For each of the 3 initially simulated datasets, different levels of missingness or proportions of survey coverages were allowed – 100%, 80%, 60%, 40%, 20%. Thus, altogether, 15 datasets were simulated and tested. And for ease of exposition, variabilities across the different data sources were assumed to be similar with a variance parameter of 0.01. The R scripts used for the implementation of the simulation study are available on the GitHub repository here:
https://github.com/wpgp/Efficient-Population-Modelling-using-INLA-SPDE.
Model Fit Metrics (Simulation Study)
Figure 4 shows the model fit metrics calculated from the various combinations of the simulation parameter values. Apart from the absolute BIAS, model predictive ability increased with lower spatial variance across all fit metrics regardless of the proportion of missingness within the observed enumeration data. Interestingly, model predictive ability based on BIAS appears to be more sensitive to missingness proportions with model predictions becoming less accurate over lower spatial variance as the proportion of missing data increased. This finding underscores the importance of accounting for spatial variance/spatial autocorrelation while dealing with spatially clustered demographic datasets. But it also highlights the advantage of using multiple model fit metrics to validate and evaluate model performance.

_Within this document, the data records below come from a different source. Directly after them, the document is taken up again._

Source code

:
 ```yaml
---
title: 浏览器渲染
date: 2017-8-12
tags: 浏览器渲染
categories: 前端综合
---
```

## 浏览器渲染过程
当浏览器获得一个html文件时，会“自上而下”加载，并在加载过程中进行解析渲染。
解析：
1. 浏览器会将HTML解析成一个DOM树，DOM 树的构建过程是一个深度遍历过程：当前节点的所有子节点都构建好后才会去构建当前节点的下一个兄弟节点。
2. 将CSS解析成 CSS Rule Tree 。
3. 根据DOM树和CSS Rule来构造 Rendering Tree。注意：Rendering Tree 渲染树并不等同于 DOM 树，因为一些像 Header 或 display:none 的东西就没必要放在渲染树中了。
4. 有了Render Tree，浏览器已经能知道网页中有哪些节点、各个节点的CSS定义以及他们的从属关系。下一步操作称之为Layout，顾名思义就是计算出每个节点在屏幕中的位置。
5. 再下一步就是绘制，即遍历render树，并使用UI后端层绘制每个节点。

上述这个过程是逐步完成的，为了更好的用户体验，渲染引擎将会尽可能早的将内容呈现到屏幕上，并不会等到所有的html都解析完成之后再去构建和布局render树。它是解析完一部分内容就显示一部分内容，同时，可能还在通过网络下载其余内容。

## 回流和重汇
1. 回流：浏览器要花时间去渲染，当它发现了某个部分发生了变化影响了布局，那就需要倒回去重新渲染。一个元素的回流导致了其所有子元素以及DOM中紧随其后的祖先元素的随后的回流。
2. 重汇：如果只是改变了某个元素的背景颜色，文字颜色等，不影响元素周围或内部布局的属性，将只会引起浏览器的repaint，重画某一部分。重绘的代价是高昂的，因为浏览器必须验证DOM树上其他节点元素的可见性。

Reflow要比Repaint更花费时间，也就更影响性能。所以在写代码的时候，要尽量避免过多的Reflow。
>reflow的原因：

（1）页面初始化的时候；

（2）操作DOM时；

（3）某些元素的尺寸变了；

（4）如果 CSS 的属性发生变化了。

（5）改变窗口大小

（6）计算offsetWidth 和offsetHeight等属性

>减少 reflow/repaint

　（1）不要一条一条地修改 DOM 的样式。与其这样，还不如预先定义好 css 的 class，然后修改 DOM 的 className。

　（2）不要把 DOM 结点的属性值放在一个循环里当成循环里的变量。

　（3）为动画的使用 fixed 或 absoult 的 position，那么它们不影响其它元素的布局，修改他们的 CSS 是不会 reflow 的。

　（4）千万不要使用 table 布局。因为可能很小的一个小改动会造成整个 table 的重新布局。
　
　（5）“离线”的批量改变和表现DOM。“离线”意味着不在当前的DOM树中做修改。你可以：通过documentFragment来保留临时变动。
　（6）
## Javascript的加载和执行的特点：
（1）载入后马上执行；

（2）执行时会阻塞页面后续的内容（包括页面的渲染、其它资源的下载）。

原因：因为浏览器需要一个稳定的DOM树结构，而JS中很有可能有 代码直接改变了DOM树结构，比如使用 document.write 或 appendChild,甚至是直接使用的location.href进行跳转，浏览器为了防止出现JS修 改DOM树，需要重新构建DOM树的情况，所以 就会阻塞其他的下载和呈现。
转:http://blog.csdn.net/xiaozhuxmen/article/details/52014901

Further evaluation of the simulation study outputs was done by examining the correlations between the simulated population counts and the predicted population counts.
Figure 5 shows the scatter plots of the simulated counts versus predicted counts produced across the different levels of data missingness over different spatial autocorrelation structures (i.e., different levels of spatial variances). Overall, the predicted population counts across the various levels of survey coverage (or missingness) within each level of spatial variance, correlated nicely with the corresponding simulated population counts. However, there are indications of higher prediction accuracy of population count for higher spatial dependence (i.e., lower spatial variance). For example,
Figure 5B (moderate spatial variance) and
Figure 5C (high spatial variance) show evidence of overestimation of the population counts when compared to the low spatial variance scenario in
Figure 5A. This suggests a widening variability in the estimates of the population counts as the magnitude of spatial variance increased, thereby underscoring the importance of taking the potential effects of spatial autocorrelation into account in population modelling.

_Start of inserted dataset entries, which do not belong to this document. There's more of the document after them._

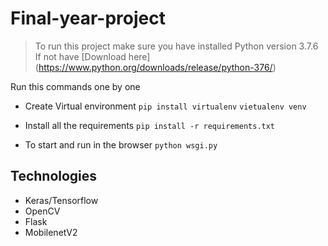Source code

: # Final-year-project


> To run this project make sure you have installed Python version 3.7.6 If not have [Download here] (https://www.python.org/downloads/release/python-376/)

Run this commands one by one 

* Create Virtual environment
```pip install virtualenv```
```vietualenv venv```

* Install all the requirements 
```pip install -r requirements.txt```

* To start and run in the browser
```python wsgi.py```

## Technologies
- Keras/Tensorflow
- OpenCV
- Flask
- MobilenetV2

k-Fold Cross-Validation (Real Data Application)
k-fold cross validation was used to validate the proposed methodology and test the stability and the predictive ability of the model. Here, the observed motivating Cameroon dataset was used to investigate two forms of cross-validation approaches – in-sample and out-of-sample cross-validation. For the in-sample cross validation, all the datasets were used to train the model as described above. Then 20% of the data was randomly selected and used as a test set. In this case, the test set were random subsets of the training set. This was repeated for 5 times with a different set of test samples selected each time. For each fold, the values of the test samples were set to NA and then predicted using the model parameters. Model fit metrics were then computed and stored.

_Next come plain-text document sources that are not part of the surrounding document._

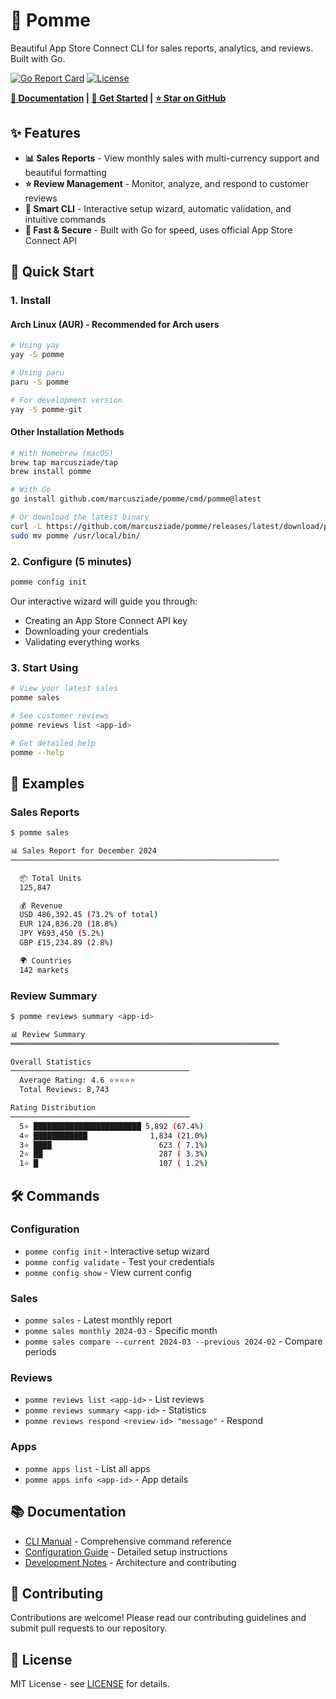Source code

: # 🍎 Pomme

Beautiful App Store Connect CLI for sales reports, analytics, and reviews. Built with Go.

[![Go Report Card](https://goreportcard.com/badge/github.com/marcusziade/pomme)](https://goreportcard.com/report/github.com/marcusziade/pomme)
[![License](https://img.shields.io/badge/license-MIT-blue.svg)](LICENSE)

**[📖 Documentation](https://marcusziade.github.io/Pomme) | [🚀 Get Started](https://marcusziade.github.io/Pomme#getting-started) | [⭐ Star on GitHub](https://github.com/marcusziade/Pomme)**

## ✨ Features

- **📊 Sales Reports** - View monthly sales with multi-currency support and beautiful formatting
- **⭐ Review Management** - Monitor, analyze, and respond to customer reviews
- **🎯 Smart CLI** - Interactive setup wizard, automatic validation, and intuitive commands
- **🚀 Fast & Secure** - Built with Go for speed, uses official App Store Connect API

## 🚀 Quick Start

### 1. Install

#### Arch Linux (AUR) - Recommended for Arch users

```bash
# Using yay
yay -S pomme

# Using paru
paru -S pomme

# For development version
yay -S pomme-git
```

#### Other Installation Methods

```bash
# With Homebrew (macOS)
brew tap marcusziade/tap
brew install pomme

# With Go
go install github.com/marcusziade/pomme/cmd/pomme@latest

# Or download the latest binary
curl -L https://github.com/marcusziade/pomme/releases/latest/download/pomme_$(uname -s)_$(uname -m).tar.gz | tar xz
sudo mv pomme /usr/local/bin/
```

### 2. Configure (5 minutes)

```bash
pomme config init
```

Our interactive wizard will guide you through:
- Creating an App Store Connect API key
- Downloading your credentials
- Validating everything works

### 3. Start Using

```bash
# View your latest sales
pomme sales

# See customer reviews
pomme reviews list <app-id>

# Get detailed help
pomme --help
```

## 📸 Examples

### Sales Reports
```bash
$ pomme sales

📊 Sales Report for December 2024
────────────────────────────────────────────────────────────

  📦 Total Units
  125,847

  💰 Revenue
  USD 486,392.45 (73.2% of total)
  EUR 124,836.20 (18.8%)
  JPY ¥693,450 (5.2%)
  GBP £15,234.89 (2.8%)

  🌍 Countries
  142 markets
```

### Review Summary
```bash
$ pomme reviews summary <app-id>

📊 Review Summary
════════════════════════════════════════════════════════════

Overall Statistics
────────────────────────────────────────
  Average Rating: 4.6 ⭐⭐⭐⭐⭐
  Total Reviews: 8,743

Rating Distribution
────────────────────────────────────────
  5⭐ ████████████████████████ 5,892 (67.4%)
  4⭐ ████████████              1,834 (21.0%)
  3⭐ ████                        623 ( 7.1%)
  2⭐ ██                          287 ( 3.3%)
  1⭐ █                           107 ( 1.2%)
```

## 🛠 Commands

### Configuration
- `pomme config init` - Interactive setup wizard
- `pomme config validate` - Test your credentials
- `pomme config show` - View current config

### Sales
- `pomme sales` - Latest monthly report
- `pomme sales monthly 2024-03` - Specific month
- `pomme sales compare --current 2024-03 --previous 2024-02` - Compare periods

### Reviews
- `pomme reviews list <app-id>` - List reviews
- `pomme reviews summary <app-id>` - Statistics
- `pomme reviews respond <review-id> "message"` - Respond

### Apps
- `pomme apps list` - List all apps
- `pomme apps info <app-id>` - App details

## 📚 Documentation

- [CLI Manual](docs/CLI_MANUAL.md) - Comprehensive command reference
- [Configuration Guide](https://marcusziade.github.io/Pomme#getting-started) - Detailed setup instructions
- [Development Notes](CLAUDE.md) - Architecture and contributing

## 🤝 Contributing

Contributions are welcome! Please read our contributing guidelines and submit pull requests to our repository.

## 📄 License

MIT License - see [LICENSE](LICENSE) for details.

The out-of-sample cross-validation approach is slightly different and more rigorous. Here, the full data was randomly split into a 20% test set and 80% training set. The model was trained with the 80% training set, while the withheld values of the 20% test set were predicted using the trained model parameters. In this case, the test set was not part of the training set. As in the in-sample strategy, the k-folds test sets were non-overlapping, and the values of model fit metrics were calculated after model predictions with each test set. Thus, for each of the in-sample and out-of-sample cross-validations we used k {=5} folds. The model fit metrics calculated across all the folds for each method along with their average values are presented in
Table 3. Model fit metrics based on the two strategies were stable and similar, and there is an adequate average correlation coefficient of at least 98% for both strategies. The R scripts used for the implementation of the cross-validation strategies are available in the GitHub repository:
https://github.com/wpgp/Efficient-Population-Modelling-using-INLA-SPDE.
Additionally, we carried out a visual inspection of the cross-validation outputs by displaying the violin plots with embedded notched boxplots of the predicted population counts for each test set fold (
Figure 6). The findings further reinforced the outputs in
Table 4, which highlighted the high level of accuracy and efficiency of our methodology. There was good agreement between the predicted values across each corresponding folds for both the in-sample and out-of-sample strategies.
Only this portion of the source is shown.